Astronomical observations boost UJ scientist’s theory
A model to predict gamma ray burst (GRB) behaviour, developed by a team headed by University of Johannesburg (UJ) Centre for Astro-Particle Physics director Professor Soebur Razzaque, has been strongly supported by observational data. The data came from observations of a GRB detected on April 15 last year and the results of the analysis of this data were released in last month’s edition of Nature Astronomy.
The burst was detected by five gamma ray detectors.

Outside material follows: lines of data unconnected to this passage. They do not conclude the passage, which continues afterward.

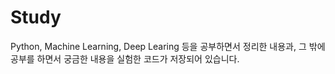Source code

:# Study
Python, Machine Learning, Deep Learing 등을 공부하면서 정리한 내용과, 그 밖에 공부를 하면서 궁금한 내용을 실험한 코드가 저장되어 있습니다.
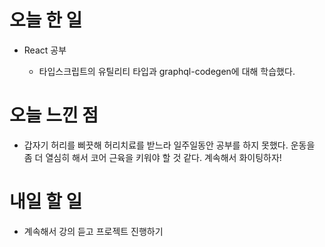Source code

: # 오늘 한 일

-   React 공부

    -   타입스크립트의 유틸리티 타입과 graphql-codegen에 대해 학습했다.

# 오늘 느낀 점

-   갑자기 허리를 삐끗해 허리치료를 받느라 일주일동안 공부를 하지 못했다. 운동을 좀 더 열심히 해서 코어 근육을 키워야 할 것 같다. 계속해서 화이팅하자!

# 내일 할 일

-   계속해서 강의 듣고 프로젝트 진행하기
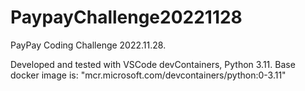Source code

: # PaypayChallenge20221128
PayPay Coding Challenge 2022.11.28.

Developed and tested with VSCode devContainers, Python 3.11. Base docker image is:
"mcr.microsoft.com/devcontainers/python:0-3.11"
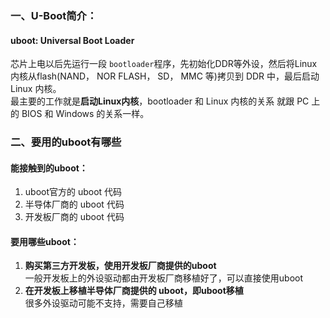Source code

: ### 一、U-Boot简介：
#### uboot: Universal Boot Loader  
芯片上电以后先运行一段
`bootloader`程序，先初始化DDR等外设，然后将Linux内核从flash(NAND，
NOR FLASH， SD， MMC 等)拷贝到 DDR 中，最后启动 Linux 内核。    
最主要的工作就是**启动Linux内核**，bootloader 和 Linux 内核的关系
就跟 PC 上的 BIOS 和 Windows 的关系一样。

### 二、要用的uboot有哪些
#### 能接触到的uboot：  
1. uboot官方的 uboot 代码
2. 半导体厂商的 uboot 代码
3. 开发板厂商的 uboot 代码

#### 要用哪些uboot：  
1. **购买第三方开发板，使用开发板厂商提供的uboot**  
一般开发板上的外设驱动都由开发板厂商移植好了，可以直接使用uboot
2. **在开发板上移植半导体厂商提供的 uboot，即uboot移植**  
很多外设驱动可能不支持，需要自己移植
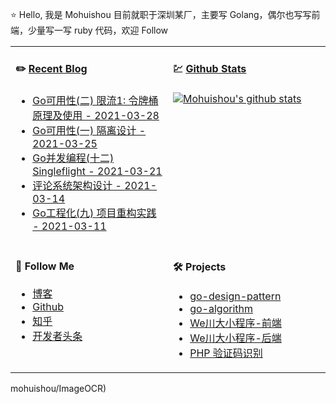 ⭐ Hello, 我是 Mohuishou 目前就职于深圳某厂，主要写 Golang，偶尔也写写前端，少量写一写 ruby 代码，欢迎 Follow

<table>
  
<tr>
<td valign="top"  width="50%">

#### ✏️ [Recent Blog](https://lailin.xyz)

- [Go可用性(二) 限流1: 令牌桶原理及使用 - 2021-03-28](https://lailin.xyz/post/go-training-week6-2-token-bucket-1.html)
- [Go可用性(一) 隔离设计 - 2021-03-25](https://lailin.xyz/post/go-training-week6-usability-1-bulkhe.html)
- [Go并发编程(十二) Singleflight - 2021-03-21](https://lailin.xyz/post/go-training-week5-singleflight.html)
- [评论系统架构设计 - 2021-03-14](https://lailin.xyz/post/go-training-week5-comment-design-1.html)
- [Go工程化(九) 项目重构实践 - 2021-03-11](https://lailin.xyz/post/go-training-week4-practice.html)

</td>
<td valign="top"  width="50%">

#### 💹 [Github Stats](https://github.com/mohuishou)

[![Mohuishou's github stats](https://github-readme-stats.vercel.app/api?username=mohuishou&count_private=true&show_icons=true)](https://github.com/mohuishou)

</td>
</tr>

<tr>
<td valign="top"  width="50%">

#### 👀 Follow Me

- [博客](https://lailin.xyz)
- [Github](https://github.com/mohuishou)
- [知乎](https://www.zhihu.com/people/mo-hui-shou-76)
- [开发者头条](https://toutiao.io/subjects/387401?f=new)

</td>
<td valign="top"  width="50%">

#### 🛠 Projects

- [go-design-pattern](https://github.com/mohuishou/go-design-pattern)
- [go-algorithm](https://github.com/mohuishou/go-algorithm)
- [We川大小程序-前端](https://github.com/mohuishou/scuplus-wechat)
- [We川大小程序-后端](https://github.com/mohuishou/scuplus-go)
- [PHP 验证码识别](https://github.com/mohuishou/ImageOCR)

</td>
</tr>

</table>mohuishou/ImageOCR)


</div>
</div>
</div>
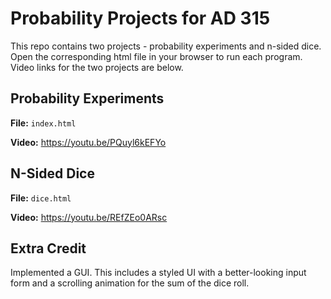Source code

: # Probability Projects for AD 315

This repo contains two projects - probability experiments and n-sided dice. Open the corresponding html file in your browser to run each program. Video links for the two projects are below. 

## Probability Experiments

**File:** `index.html`

**Video:** https://youtu.be/PQuyl6kEFYo

## N-Sided Dice

**File:** `dice.html`

**Video:** https://youtu.be/REfZEo0ARsc


## Extra Credit

Implemented a GUI. This includes a styled UI with a better-looking input form and a scrolling animation for the sum of the dice roll. 
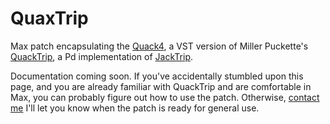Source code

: # QuaxTrip

Max patch encapsulating the [Quack4](https://github.com/fdch/Quack4), a VST version of Miller Puckette's [QuackTrip](http://msp.ucsd.edu/tools/quacktrip/), a Pd implementation of [JackTrip](https://ccrma.stanford.edu/software/jacktrip/).

Documentation coming soon. If you've accidentally stumbled upon this page, and you are already familiar with QuackTrip and are comfortable in Max, you can probably figure out how to use the patch. Otherwise, [contact me](mailto:damon@rustleworks.com) I'll let you know when the patch is ready for general use.
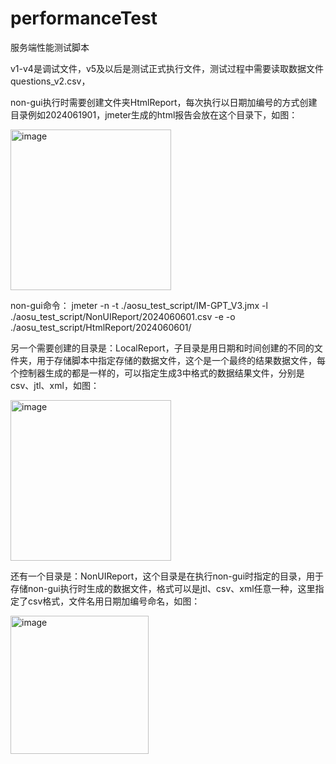 # performanceTest
服务端性能测试脚本

v1-v4是调试文件，v5及以后是测试正式执行文件，测试过程中需要读取数据文件questions_v2.csv，

non-gui执行时需要创建文件夹HtmlReport，每次执行以日期加编号的方式创建目录例如2024061901，jmeter生成的html报告会放在这个目录下，如图：

<img width="257" alt="image" src="https://github.com/user-attachments/assets/9d219dfa-5ce0-4fbe-b72a-c493427c3ef8">

non-gui命令：
jmeter -n -t ./aosu_test_script/IM-GPT_V3.jmx -l ./aosu_test_script/NonUIReport/2024060601.csv -e -o ./aosu_test_script/HtmlReport/2024060601/

另一个需要创建的目录是：LocalReport，子目录是用日期和时间创建的不同的文件夹，用于存储脚本中指定存储的数据文件，这个是一个最终的结果数据文件，每个控制器生成的都是一样的，可以指定生成3中格式的数据结果文件，分别是csv、jtl、xml，如图：

<img width="257" alt="image" src="https://github.com/user-attachments/assets/578c15b7-2154-4ed1-b24f-980a1d99f0d6">

还有一个目录是：NonUIReport，这个目录是在执行non-gui时指定的目录，用于存储non-gui执行时生成的数据文件，格式可以是jtl、csv、xml任意一种，这里指定了csv格式，文件名用日期加编号命名，如图：

<img width="221" alt="image" src="https://github.com/user-attachments/assets/13fd7dc4-f1c2-4087-9e63-9d3ea5ff14f6">

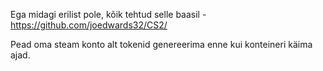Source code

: Ega midagi erilist pole, kõik tehtud selle baasil - https://github.com/joedwards32/CS2/

Pead oma steam konto alt tokenid genereerima enne kui konteineri käima ajad.
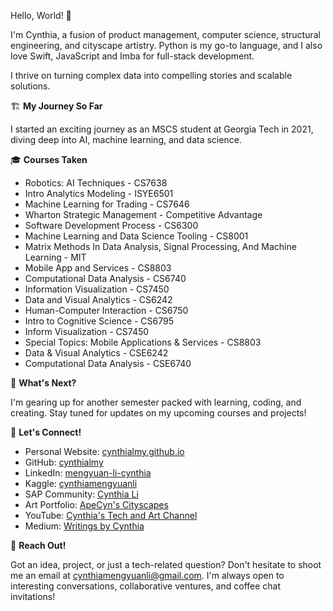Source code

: Hello, World! 👋 

I'm Cynthia, a fusion of product management, computer science, structural engineering, and cityscape artistry. Python is my go-to language, and I also love Swift, JavaScript and Imba for full-stack development.

I thrive on turning complex data into compelling stories and scalable solutions.

🏗 **My Journey So Far**

I started an exciting journey as an MSCS student at Georgia Tech in 2021, diving deep into AI, machine learning, and data science. 

🎓 **Courses Taken**

- Robotics: AI Techniques - CS7638
- Intro Analytics Modeling - ISYE6501
- Machine Learning for Trading - CS7646
- Wharton Strategic Management - Competitive Advantage
- Software Development Process - CS6300
- Machine Learning and Data Science Tooling - CS8001
- Matrix Methods In Data Analysis, Signal Processing, And Machine Learning - MIT
- Mobile App and Services - CS8803
- Computational Data Analysis - CS6740
- Information Visualization - CS7450
- Data and Visual Analytics - CS6242
- Human-Computer Interaction - CS6750
- Intro to Cognitive Science - CS6795
- Inform Visualization - CS7450
- Special Topics: Mobile Applications & Services - CS8803
- Data & Visual Analytics - CSE6242
- Computational Data Analysis - CSE6740

🚀 **What's Next?**

I'm gearing up for another semester packed with learning, coding, and creating. Stay tuned for updates on my upcoming courses and projects!

🔗 **Let's Connect!**

- Personal Website: [cynthialmy.github.io](https://cynthialmy.github.io)
- GitHub: [cynthialmy](https://github.com/cynthialmy)
- LinkedIn: [mengyuan-li-cynthia](https://www.linkedin.com/in/mengyuan-li-cynthia/)
- Kaggle: [cynthiamengyuanli](https://www.kaggle.com/cynthiamengyuanli)
- SAP Community: [Cynthia Li](https://people.sap.com/cynthia.li03)
- Art Portfolio: [ApeCyn's Cityscapes](https://www.apecynart.com/)
- YouTube: [Cynthia's Tech and Art Channel](https://www.youtube.com/@mengyuancynthiali3449)
- Medium: [Writings by Cynthia](https://medium.com/@cynthiamengyuanli)

📧 **Reach Out!**

Got an idea, project, or just a tech-related question? Don't hesitate to shoot me an email at [cynthiamengyuanli@gmail.com](mailto:cynthiamengyuanli@gmail.com). I'm always open to interesting conversations, collaborative ventures, and coffee chat invitations!
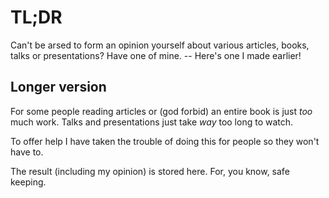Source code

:# TL;DR

Can't be arsed to form an opinion yourself about various articles, books, talks
or presentations? Have one of mine. -- Here's one I made earlier!

## Longer version

For some people reading articles or (god forbid) an entire book is just *too*
much work. Talks and presentations just take *way* too long to watch.

To offer help I have taken the trouble of doing this for people so they won't
have to.

The result (including my opinion) is stored here. For, you know, safe keeping.
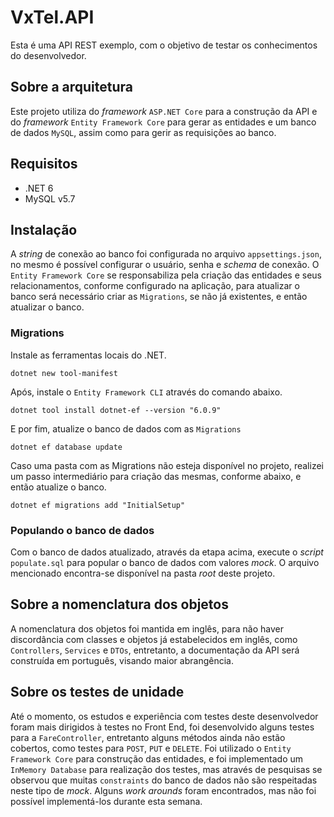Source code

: # VxTel.API

Esta é uma API REST exemplo, com o objetivo  de testar os conhecimentos do desenvolvedor.

## Sobre a arquitetura

Este projeto utiliza do *framework* `ASP.NET Core` para a construção da API e do *framework* `Entity Framework Core` para gerar as entidades e um banco de dados `MySQL`, assim como para gerir as requisições ao banco.

## Requisitos

- .NET 6
- MySQL v5.7

## Instalação

A *string* de conexão ao banco foi configurada no arquivo `appsettings.json`, no mesmo é possível configurar o usuário, senha e *schema* de conexão. O `Entity Framework Core` se responsabiliza pela criação das entidades e seus relacionamentos, conforme configurado na aplicação, para atualizar o banco será necessário criar as `Migrations`, se não já existentes, e então atualizar o banco.

### Migrations

Instale as ferramentas locais do .NET.

`dotnet new tool-manifest`

Após, instale o `Entity Framework CLI` através do comando abaixo.

`dotnet tool install dotnet-ef --version "6.0.9"`

E por fim, atualize o banco de dados com as `Migrations`

`dotnet ef database update`

Caso uma pasta com as Migrations não esteja disponível no projeto, realizei um passo intermediário para criação das mesmas, conforme abaixo, e então atualize o banco.

`dotnet ef migrations add "InitialSetup"`

### Populando o banco de dados

Com o banco de dados atualizado, através da etapa acima, execute o *script* `populate.sql` para popular o banco de dados com valores *mock*. O arquivo mencionado encontra-se disponível na pasta *root* deste projeto.

## Sobre a nomenclatura dos objetos

A nomenclatura dos objetos foi mantida em inglês, para não haver discordância com classes e objetos já estabelecidos em inglês, como `Controllers`, `Services` e `DTOs`, entretanto, a documentação da API será construída em português, visando maior abrangência.

## Sobre os testes de unidade

Até o momento, os estudos e experiência com testes deste desenvolvedor foram mais dirigidos à testes no Front End, foi desenvolvido alguns testes para a `FareController`, entretanto alguns métodos ainda não estão cobertos, como testes para `POST`, `PUT` e `DELETE`. Foi utilizado o `Entity Framework Core` para construção das entidades, e foi implementado um `InMemory Database` para realização dos testes, mas através de pesquisas se observou que muitas `constraints` do banco de dados não são respeitadas neste tipo de *mock*. Alguns *work arounds* foram encontrados, mas não foi possível implementá-los durante esta semana. 

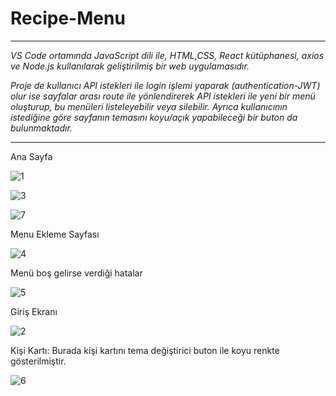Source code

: # Recipe-Menu
<hr/>
<i> VS Code ortamında JavaScript dili ile, HTML,CSS, React kütüphanesi, axios ve Node.js kullanılarak 
geliştirilmiş bir web uygulamasıdır. 

Proje de kullanıcı API istekleri ile login işlemi yaparak (authentication-JWT) olur ise sayfalar 
arası route ile yönlendirerek API istekleri ile yeni bir menü oluşturup, bu menüleri listeleyebilir veya 
silebilir. Ayrıca kullanıcının istediğine göre sayfanın temasını koyu/açık yapabileceği bir buton da 
bulunmaktadır.
</i> 
<hr/>

Ana Sayfa

![1](https://github.com/KartalEren/Recipe-Menu/assets/130454405/a2d8a559-bdd1-4596-857e-0cebd7568e29)

![3](https://github.com/KartalEren/Recipe-Menu/assets/130454405/0e288f24-ad38-46ac-81ed-fe825925a2e7)

![7](https://github.com/KartalEren/Recipe-Menu/assets/130454405/45cc6d15-ec9d-4c39-a97c-0c0ec4a551dd)

Menu Ekleme Sayfası

![4](https://github.com/KartalEren/Recipe-Menu/assets/130454405/c2e17171-09ab-460a-9adc-d7aa0c244f2c)

Menü boş gelirse verdiği hatalar

![5](https://github.com/KartalEren/Recipe-Menu/assets/130454405/a05310d4-76a8-4ae3-8225-a057f0e7b4ff)


Giriş Ekranı

![2](https://github.com/KartalEren/Recipe-Menu/assets/130454405/d07a33af-f318-486d-98ff-96d85ff67a2e)

Kişi Kartı: Burada kişi kartını tema değiştirici buton ile koyu renkte gösterilmiştir.

![6](https://github.com/KartalEren/Recipe-Menu/assets/130454405/0134694a-7c03-4f23-a17e-c892c872ec8d)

Three of these were in Earth orbit, one was at the L1 Libration point between the Earth and the Sun and one was on the Mars Odyssey spacecraft, orbiting the Red Planet. (Libration points are also known as Lagrange points; at these points, a small mass, such as a spacecraft, can orbit in a constant pattern with the two large masses whose gravitational interaction creates the Lagrange point.)
This allowed astronomers to use triangulation to locate the origin of the GRB, which was designated GRB 200415A. It was located in the central part of galaxy NGC 253, also called the Sculptor Galaxy, which is 11.4-million light-years away – such is the scale of the universe that this is close to our own Milky Way galaxy. And this fact was most important in determining the most likely cause of the burst, which lasted just 140-milliseconds.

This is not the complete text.